França: as raízes da radicalização

É a opinião de sociólogos e académicos franceses que estudam o fenómeno de radicalização islâmica e trabalham com as populações de origem imigrante, pobre e dividida pelo recrutamento do fundamentalismo religioso, habitantes de bairros problemáticos e guetizados das áreas urbanas e suburbanas.

Na sequência do ataque em Nice, do passado 14 de Julho, a imprensa francesa ficou-se pelo relato imediatista e simplificador, sem dar aos leitores o recuo histórico que permitiria compreender que factores contribuíram para a tragédia. “Seria útil recordar que a situação que hoje vivemos em França era tristemente previsível”, diz Yasmina Touaibia, docente e investigadora em Ciências Políticas na Faculdade de Direito de Nice.
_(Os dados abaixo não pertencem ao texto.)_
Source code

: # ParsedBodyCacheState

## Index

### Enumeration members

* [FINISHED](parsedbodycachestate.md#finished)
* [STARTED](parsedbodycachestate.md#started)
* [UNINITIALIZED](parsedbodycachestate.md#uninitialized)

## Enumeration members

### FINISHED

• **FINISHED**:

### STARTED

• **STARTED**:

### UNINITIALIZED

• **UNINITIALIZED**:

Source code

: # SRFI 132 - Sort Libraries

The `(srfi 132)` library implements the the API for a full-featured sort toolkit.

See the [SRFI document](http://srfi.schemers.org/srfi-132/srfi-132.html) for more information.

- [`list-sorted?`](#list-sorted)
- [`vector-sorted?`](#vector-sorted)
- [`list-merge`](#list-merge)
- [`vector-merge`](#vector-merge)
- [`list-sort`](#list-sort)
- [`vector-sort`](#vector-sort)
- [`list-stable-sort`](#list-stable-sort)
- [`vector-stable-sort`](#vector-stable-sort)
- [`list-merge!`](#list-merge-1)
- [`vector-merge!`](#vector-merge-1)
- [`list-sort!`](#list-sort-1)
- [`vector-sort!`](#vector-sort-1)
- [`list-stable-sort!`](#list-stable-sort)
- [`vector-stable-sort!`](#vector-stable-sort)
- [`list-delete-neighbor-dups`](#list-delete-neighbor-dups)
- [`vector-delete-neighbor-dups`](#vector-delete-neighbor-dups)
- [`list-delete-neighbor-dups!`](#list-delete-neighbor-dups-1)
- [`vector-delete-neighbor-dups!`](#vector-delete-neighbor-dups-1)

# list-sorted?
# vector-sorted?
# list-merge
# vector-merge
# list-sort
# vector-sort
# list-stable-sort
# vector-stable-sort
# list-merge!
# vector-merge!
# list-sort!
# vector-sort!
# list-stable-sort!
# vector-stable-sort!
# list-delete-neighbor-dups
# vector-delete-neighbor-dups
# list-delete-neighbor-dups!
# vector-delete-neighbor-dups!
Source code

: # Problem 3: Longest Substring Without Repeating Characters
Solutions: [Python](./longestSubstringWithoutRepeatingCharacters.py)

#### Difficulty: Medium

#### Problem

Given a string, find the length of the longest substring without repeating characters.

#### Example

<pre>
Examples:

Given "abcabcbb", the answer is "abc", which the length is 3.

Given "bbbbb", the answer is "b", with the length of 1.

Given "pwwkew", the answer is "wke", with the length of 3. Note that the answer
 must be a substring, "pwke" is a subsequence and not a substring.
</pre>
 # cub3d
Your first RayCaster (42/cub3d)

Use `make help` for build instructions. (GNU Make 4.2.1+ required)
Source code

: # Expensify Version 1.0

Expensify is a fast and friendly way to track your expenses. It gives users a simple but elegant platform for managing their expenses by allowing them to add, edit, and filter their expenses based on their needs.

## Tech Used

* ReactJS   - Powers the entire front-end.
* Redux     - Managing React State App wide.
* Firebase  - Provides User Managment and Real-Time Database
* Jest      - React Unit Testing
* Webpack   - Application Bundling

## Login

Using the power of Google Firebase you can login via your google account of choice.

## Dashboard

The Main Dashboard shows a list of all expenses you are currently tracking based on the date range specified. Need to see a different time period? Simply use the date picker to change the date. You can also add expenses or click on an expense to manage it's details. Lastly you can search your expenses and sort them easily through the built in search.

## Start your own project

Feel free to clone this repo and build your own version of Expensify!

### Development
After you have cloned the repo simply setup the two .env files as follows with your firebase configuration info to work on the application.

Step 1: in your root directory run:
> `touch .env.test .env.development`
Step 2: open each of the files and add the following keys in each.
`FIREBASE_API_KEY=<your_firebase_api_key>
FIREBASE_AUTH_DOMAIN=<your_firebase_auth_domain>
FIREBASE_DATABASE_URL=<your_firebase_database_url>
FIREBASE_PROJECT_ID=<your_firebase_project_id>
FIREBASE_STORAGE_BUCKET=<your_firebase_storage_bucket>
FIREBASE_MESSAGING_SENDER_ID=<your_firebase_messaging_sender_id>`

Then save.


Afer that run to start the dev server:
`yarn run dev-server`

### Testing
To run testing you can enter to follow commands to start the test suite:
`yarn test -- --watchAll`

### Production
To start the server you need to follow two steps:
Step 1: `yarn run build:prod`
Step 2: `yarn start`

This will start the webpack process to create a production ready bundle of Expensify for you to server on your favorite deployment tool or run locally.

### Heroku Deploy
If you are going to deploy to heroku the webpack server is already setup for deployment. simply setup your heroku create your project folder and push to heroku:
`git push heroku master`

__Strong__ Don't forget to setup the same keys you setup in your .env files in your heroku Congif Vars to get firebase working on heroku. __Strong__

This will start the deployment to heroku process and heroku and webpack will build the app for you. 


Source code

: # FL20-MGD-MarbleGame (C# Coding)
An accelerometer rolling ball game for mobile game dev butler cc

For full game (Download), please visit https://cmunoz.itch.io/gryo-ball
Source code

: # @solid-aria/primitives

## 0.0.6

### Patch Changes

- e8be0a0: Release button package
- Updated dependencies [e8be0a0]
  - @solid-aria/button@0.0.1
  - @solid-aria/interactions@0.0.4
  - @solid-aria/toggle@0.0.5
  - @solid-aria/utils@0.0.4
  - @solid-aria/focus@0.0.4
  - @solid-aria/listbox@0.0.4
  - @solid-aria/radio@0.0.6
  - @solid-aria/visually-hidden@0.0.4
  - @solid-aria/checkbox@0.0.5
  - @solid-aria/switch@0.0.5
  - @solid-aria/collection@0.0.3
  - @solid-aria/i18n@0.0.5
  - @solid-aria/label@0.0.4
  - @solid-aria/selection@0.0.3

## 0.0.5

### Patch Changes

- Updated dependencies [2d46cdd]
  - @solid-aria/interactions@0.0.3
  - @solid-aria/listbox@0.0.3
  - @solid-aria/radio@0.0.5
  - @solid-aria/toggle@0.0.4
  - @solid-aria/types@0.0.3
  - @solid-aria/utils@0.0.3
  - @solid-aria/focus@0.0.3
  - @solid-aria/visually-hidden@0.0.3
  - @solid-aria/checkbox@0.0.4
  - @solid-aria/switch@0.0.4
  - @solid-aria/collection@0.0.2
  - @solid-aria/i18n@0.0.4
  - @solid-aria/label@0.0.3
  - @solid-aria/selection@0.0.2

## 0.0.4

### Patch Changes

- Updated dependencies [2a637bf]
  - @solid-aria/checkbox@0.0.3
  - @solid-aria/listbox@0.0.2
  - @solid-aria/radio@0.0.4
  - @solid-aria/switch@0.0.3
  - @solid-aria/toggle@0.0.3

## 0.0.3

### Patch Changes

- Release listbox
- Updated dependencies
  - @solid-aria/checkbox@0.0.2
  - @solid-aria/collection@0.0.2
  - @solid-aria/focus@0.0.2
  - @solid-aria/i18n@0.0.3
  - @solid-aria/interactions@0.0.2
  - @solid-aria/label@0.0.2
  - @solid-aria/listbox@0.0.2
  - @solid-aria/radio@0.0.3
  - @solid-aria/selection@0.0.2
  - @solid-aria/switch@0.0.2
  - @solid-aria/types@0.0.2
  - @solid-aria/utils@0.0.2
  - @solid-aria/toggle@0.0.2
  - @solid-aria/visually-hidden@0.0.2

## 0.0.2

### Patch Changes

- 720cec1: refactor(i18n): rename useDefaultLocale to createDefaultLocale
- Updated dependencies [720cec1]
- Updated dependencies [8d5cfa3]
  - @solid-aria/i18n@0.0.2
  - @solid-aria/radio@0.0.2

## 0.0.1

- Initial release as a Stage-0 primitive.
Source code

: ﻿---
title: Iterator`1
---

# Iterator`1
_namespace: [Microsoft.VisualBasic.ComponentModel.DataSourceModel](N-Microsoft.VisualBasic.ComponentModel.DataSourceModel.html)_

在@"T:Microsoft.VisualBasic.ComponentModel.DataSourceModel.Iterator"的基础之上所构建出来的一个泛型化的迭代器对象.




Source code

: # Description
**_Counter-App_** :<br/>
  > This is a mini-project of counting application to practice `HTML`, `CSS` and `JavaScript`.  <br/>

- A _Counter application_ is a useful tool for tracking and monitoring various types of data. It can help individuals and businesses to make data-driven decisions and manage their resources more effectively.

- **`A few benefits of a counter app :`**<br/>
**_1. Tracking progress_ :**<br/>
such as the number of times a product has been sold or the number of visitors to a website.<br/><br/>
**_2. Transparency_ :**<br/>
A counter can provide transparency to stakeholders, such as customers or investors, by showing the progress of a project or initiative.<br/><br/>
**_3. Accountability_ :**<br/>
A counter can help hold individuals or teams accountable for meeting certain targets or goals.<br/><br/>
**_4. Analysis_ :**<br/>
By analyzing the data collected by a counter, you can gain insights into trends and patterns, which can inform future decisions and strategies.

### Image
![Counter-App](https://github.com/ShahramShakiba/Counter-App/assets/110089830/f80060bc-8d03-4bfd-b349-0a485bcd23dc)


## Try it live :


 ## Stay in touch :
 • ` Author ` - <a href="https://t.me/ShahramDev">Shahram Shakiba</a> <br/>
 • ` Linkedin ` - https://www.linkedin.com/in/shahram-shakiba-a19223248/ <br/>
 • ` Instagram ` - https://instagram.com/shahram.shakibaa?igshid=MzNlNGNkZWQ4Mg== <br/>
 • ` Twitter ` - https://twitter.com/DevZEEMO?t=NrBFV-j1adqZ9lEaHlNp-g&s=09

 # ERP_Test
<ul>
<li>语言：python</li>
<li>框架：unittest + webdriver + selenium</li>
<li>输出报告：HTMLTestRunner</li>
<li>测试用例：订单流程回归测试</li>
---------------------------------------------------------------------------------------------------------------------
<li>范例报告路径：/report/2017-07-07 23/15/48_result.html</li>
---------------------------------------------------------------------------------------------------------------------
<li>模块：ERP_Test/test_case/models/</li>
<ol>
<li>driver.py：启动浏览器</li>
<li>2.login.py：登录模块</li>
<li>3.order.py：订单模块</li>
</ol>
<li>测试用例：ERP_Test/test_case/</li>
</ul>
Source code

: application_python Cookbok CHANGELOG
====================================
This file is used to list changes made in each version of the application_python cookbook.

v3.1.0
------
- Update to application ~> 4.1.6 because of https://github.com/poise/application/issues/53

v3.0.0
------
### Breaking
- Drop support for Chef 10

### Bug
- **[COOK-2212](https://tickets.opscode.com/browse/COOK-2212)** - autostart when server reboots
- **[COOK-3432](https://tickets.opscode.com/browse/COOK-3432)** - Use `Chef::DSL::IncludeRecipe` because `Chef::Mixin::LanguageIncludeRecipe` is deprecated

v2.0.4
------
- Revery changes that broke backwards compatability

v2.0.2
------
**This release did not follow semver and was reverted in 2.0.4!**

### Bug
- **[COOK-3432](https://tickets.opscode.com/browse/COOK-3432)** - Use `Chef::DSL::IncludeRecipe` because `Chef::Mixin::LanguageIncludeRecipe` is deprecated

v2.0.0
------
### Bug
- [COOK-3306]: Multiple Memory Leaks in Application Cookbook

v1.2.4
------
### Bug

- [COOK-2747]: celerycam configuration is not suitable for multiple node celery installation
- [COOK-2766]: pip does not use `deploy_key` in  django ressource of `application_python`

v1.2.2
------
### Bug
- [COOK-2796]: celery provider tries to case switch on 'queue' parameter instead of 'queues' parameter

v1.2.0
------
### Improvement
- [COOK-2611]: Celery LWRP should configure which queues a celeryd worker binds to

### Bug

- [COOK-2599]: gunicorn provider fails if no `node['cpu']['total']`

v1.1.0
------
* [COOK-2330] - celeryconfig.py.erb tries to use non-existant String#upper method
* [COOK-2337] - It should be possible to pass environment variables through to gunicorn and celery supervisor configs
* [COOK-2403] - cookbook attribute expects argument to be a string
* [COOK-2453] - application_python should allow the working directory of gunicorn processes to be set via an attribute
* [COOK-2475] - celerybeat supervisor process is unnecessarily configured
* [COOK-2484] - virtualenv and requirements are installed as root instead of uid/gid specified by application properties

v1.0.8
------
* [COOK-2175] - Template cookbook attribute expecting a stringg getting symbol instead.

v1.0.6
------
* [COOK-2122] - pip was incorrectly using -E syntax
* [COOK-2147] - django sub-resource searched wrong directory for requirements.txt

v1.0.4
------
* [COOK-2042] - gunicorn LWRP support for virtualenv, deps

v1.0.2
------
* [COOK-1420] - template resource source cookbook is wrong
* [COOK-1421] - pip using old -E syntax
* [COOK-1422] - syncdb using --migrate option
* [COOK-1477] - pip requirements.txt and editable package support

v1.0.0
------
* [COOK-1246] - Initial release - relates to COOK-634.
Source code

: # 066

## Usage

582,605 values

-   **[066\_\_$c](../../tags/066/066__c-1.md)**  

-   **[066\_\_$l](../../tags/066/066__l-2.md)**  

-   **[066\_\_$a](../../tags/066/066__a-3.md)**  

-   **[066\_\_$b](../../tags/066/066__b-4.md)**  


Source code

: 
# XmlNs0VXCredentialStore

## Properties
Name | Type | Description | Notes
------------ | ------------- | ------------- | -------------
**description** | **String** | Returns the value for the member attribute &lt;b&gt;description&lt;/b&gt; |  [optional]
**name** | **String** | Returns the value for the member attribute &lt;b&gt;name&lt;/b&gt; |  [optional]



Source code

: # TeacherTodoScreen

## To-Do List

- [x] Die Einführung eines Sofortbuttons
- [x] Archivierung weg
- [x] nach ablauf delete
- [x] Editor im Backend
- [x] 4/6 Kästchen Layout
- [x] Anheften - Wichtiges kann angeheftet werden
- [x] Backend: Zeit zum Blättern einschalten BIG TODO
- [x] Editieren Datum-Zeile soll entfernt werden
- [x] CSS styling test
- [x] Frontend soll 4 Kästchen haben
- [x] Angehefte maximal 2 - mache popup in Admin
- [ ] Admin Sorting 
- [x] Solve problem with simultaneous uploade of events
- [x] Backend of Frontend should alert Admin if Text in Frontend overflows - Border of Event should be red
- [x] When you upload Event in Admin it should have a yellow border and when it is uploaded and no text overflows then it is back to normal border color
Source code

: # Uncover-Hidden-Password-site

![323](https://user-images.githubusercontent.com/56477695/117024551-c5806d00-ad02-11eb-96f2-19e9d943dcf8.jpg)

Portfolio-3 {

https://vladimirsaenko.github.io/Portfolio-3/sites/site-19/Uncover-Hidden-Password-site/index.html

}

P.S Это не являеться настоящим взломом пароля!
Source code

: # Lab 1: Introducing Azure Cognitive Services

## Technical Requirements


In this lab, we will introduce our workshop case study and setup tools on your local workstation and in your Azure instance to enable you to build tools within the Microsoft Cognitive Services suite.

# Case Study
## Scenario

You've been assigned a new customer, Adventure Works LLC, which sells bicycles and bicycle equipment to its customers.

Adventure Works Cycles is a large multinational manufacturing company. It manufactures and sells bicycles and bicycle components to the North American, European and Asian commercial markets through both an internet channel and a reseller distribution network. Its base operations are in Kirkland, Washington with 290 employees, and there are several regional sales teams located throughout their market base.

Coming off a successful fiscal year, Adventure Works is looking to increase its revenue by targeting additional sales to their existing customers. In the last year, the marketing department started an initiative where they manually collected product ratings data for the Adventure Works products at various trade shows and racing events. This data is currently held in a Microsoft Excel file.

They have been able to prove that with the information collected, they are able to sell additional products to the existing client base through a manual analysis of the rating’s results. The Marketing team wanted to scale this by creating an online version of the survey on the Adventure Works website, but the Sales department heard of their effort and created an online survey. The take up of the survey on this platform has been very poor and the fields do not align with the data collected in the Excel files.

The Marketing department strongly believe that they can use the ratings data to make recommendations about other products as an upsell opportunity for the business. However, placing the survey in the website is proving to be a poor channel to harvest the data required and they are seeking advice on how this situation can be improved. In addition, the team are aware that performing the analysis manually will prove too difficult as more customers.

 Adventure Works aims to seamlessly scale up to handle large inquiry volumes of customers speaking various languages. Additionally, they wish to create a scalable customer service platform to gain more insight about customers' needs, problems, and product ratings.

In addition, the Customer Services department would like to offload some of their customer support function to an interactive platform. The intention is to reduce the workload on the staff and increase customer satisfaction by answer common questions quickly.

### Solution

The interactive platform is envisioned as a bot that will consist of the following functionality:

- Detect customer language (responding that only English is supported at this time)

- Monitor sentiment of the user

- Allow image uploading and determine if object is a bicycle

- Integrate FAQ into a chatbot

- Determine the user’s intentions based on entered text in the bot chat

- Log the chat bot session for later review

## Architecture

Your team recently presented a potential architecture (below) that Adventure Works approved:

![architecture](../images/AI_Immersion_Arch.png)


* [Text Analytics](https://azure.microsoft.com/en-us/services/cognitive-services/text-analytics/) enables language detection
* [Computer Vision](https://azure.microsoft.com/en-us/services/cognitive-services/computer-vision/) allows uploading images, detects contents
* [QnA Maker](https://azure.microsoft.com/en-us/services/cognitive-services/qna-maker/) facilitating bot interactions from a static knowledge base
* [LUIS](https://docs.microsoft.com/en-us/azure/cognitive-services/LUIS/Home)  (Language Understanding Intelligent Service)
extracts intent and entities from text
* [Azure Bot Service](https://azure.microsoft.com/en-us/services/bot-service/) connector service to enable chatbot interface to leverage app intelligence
“Durante anos, os governos de França, Inglaterra, Estados Unidos, nomeadamente, encorajaram directa ou indirectamente a constituição e reforço do Islão político em numerosos países. Enquanto os terroristas islâmicos assassinavam na Argélia, os líderes e militantes do Frente Islâmica da Salvação (FIS) beneficiavam em França do estatuto de refugiados políticos. Nos Estados Unidos contavam com uma representação quase-diplomática a partir da qual justificavam os seus assassinatos e atentados”, ressalva a investigadora.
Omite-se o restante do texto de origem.